22.10.2012. Kenijczycy wyszli na ulice po tym jak parlamentarzyści tego kraju przyznali sobie wysokie premie na koniec swojej kadencji. Tymczasem, wiele firm obłożono dodatkowymi podatkami, aby domknąć budżet na ten rok.
Kilkuset Kenijczyków przeszło ulicami Nairobi, aby zademonstrować swoje niezadowolenie z podjętej przez parlamentarzystów decyzji. Wśród tłumu ludzi widniały transparenty m.in. z napisami „Poszukiwani uczciwi liderzy”. Protestujący wygwizdali wchodzących na posiedzenie posłów. Najwięcej kontrowersji wzbudza fakt, iż członkowie parlamentu nie płacą podatków.

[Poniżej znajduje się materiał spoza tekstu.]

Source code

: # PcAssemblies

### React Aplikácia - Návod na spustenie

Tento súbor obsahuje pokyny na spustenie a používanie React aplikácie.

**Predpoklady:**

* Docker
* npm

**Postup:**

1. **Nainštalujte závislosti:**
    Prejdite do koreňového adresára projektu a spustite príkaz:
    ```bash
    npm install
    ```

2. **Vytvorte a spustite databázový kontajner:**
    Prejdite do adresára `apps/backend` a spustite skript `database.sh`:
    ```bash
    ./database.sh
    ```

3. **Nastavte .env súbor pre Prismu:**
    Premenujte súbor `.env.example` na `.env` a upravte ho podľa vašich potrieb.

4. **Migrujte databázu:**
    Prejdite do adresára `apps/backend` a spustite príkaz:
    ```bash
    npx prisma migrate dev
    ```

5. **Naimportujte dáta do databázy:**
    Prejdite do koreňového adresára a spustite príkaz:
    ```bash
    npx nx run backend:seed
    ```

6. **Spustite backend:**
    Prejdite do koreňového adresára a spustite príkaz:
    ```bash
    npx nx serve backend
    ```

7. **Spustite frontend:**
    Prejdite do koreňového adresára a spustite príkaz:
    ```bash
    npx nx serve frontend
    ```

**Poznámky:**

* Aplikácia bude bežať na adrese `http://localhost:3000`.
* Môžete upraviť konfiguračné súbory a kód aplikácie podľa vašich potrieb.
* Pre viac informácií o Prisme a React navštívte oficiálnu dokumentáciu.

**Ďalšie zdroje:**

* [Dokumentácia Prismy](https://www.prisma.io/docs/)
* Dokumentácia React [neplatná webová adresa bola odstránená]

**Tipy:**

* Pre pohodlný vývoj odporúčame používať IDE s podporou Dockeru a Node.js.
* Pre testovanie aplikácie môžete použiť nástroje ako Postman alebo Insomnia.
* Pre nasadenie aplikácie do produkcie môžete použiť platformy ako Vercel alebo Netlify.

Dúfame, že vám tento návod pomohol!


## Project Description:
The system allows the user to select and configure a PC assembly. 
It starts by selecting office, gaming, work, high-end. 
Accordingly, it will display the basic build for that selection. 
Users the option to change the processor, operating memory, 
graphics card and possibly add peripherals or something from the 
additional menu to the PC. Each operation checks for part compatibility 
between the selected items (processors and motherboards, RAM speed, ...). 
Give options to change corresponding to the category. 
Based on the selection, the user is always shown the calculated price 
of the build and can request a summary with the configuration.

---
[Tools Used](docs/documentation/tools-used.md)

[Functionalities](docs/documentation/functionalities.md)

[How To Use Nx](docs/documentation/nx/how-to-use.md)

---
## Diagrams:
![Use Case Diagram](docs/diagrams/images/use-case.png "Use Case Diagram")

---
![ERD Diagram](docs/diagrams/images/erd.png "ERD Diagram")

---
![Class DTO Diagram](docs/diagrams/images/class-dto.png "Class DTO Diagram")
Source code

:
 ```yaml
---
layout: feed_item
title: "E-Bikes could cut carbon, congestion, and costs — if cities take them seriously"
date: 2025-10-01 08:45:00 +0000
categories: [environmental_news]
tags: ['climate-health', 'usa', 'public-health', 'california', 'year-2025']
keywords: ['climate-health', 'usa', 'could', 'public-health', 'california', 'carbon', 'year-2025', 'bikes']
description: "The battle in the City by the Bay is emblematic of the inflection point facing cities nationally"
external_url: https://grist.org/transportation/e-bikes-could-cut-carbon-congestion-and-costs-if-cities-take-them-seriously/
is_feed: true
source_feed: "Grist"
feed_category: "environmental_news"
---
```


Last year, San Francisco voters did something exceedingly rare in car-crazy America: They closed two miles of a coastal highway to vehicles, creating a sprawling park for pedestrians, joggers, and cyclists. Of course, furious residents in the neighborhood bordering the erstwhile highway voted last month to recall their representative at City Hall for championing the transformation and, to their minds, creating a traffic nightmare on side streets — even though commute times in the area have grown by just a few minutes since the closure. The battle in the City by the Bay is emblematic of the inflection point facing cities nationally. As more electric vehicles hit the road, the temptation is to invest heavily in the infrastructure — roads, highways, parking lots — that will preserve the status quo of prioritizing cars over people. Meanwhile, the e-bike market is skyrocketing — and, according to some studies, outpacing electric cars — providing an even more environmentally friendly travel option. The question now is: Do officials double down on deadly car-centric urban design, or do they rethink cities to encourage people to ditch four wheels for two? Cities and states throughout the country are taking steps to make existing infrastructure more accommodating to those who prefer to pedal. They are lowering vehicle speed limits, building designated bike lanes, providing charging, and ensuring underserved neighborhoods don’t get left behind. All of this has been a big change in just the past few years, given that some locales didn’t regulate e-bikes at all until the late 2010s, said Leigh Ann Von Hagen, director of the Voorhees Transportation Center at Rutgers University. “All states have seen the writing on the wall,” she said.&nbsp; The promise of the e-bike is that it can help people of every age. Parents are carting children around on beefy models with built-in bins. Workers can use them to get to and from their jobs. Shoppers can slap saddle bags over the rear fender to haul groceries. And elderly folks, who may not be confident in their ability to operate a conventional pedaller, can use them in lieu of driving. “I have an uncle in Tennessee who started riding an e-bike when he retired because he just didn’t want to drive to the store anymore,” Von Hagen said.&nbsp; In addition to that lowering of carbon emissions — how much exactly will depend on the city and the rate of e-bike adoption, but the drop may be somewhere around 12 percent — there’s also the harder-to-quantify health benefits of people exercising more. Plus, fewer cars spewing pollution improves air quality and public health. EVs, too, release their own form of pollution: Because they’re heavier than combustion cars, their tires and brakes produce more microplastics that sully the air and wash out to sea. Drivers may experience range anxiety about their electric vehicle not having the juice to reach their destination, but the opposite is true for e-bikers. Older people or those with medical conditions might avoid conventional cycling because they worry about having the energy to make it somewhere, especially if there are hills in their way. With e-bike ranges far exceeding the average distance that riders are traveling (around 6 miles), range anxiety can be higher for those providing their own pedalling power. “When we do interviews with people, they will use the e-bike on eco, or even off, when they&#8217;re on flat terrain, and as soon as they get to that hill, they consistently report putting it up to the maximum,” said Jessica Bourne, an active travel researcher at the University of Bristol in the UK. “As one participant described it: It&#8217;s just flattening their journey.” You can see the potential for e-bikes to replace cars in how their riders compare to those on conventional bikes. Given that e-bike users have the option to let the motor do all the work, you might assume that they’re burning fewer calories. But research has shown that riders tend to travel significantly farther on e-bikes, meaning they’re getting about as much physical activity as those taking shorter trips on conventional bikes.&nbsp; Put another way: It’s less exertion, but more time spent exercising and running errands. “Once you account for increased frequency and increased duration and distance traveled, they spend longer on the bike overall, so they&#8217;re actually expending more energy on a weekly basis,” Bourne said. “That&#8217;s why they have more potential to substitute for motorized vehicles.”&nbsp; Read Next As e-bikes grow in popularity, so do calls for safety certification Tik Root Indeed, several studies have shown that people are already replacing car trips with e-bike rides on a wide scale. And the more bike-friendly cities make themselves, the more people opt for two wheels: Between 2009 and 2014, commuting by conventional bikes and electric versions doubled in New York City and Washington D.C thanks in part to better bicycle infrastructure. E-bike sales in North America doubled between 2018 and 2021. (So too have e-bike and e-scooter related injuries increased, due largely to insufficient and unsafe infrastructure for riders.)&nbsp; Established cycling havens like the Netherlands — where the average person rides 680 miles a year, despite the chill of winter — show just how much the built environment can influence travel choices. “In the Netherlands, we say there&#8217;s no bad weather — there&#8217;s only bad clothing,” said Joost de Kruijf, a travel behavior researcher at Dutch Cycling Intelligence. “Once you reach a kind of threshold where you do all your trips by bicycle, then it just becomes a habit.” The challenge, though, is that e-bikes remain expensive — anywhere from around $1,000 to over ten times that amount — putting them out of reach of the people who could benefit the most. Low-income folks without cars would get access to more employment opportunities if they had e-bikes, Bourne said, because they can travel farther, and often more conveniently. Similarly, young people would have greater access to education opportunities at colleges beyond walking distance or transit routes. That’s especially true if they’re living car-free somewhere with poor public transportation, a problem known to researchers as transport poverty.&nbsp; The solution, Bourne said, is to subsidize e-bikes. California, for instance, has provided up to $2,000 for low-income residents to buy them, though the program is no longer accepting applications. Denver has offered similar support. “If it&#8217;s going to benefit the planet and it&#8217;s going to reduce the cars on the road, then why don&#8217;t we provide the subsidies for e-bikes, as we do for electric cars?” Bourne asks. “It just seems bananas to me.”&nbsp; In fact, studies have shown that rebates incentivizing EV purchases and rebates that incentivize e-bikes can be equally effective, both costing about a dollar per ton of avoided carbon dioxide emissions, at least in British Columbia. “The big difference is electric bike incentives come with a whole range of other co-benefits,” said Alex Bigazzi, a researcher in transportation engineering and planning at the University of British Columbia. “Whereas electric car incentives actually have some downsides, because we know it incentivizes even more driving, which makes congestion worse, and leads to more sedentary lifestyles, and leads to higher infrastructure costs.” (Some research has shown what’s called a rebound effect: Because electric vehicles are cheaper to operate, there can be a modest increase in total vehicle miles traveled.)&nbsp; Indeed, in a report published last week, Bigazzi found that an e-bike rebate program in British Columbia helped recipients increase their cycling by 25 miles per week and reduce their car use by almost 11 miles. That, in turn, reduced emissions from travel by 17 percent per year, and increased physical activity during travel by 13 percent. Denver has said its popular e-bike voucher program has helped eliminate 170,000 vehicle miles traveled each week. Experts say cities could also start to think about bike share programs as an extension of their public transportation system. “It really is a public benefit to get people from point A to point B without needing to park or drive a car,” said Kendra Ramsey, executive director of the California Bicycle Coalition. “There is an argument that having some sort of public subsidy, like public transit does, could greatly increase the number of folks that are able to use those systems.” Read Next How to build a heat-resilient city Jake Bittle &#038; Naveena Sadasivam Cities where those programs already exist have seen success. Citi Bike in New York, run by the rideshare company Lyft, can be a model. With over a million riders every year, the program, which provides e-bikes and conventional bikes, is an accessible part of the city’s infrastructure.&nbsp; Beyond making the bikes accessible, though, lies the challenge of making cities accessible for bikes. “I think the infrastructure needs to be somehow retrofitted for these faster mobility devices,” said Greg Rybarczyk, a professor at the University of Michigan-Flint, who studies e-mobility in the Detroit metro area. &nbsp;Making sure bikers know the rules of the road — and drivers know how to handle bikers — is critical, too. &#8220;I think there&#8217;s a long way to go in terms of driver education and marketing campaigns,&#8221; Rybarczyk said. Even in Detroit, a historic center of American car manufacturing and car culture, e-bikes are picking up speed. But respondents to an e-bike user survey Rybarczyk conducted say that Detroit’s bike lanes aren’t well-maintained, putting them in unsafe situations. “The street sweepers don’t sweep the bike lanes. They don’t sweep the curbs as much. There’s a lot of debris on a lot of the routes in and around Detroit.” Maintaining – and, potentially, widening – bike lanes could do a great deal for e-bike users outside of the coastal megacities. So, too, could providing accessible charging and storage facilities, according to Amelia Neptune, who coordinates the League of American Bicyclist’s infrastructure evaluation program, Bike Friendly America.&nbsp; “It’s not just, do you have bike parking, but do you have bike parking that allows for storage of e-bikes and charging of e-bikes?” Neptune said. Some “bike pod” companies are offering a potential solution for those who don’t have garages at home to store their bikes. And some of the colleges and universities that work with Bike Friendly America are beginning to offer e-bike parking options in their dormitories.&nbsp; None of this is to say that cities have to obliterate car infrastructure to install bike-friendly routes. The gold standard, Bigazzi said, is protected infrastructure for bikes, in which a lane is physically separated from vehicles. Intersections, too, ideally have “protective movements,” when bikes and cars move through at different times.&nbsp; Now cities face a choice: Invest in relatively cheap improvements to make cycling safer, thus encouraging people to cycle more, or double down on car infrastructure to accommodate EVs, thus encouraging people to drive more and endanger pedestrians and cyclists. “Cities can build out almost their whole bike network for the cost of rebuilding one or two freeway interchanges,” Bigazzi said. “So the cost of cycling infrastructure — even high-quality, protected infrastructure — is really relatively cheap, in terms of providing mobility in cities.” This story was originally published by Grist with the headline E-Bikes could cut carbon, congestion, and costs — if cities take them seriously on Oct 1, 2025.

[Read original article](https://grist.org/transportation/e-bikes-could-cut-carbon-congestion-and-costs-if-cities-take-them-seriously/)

Powodem do przeprowadzenia demonstracji była uchwała dotycząca premii, które parlamentarzyści mają otrzymać w styczniu. Mają one wynosić 9,3 mln szylingów kenijskich. Suma funduszy przeznaczonych na ten cel ma wynieść blisko 2 mld szylingów. Wśród obywateli Kenii opinia na temat członków parlamentu nie jest najlepsza i uważani są oni za leniwych, przekupnych i chciwych. W ubiegłym roku parlamentarzyści odmówili zapłacenia podatków nałożonych na nich przez rząd, w zamian fundując sobie nowe fotele do sali obrad warte 2,4 tys. dolarów każde.
Protest nie był wielki, ale podobna akcja w 2010 roku doprowadziła do zmniejszenia o ¼ poprzedniej przyznanej sobie przez posłów podwyżki. Wzburzenie potęguje fakt, że dwa tygodnie temu Minister Finansów wprowadził nowy podatek dla firm zajmujących się telekomunikacją oraz finansami. W ten sposób próbuje się załatać tegoroczną dziurę budżetową w wysokości 40 mld szylingów. Uposażenie członka parlamentu wynosi około 13 tys. USD miesięcznie podczas gdy przeciętny niewykwalifikowany pracownik w Kenii zarabia ok. 60 dolarów.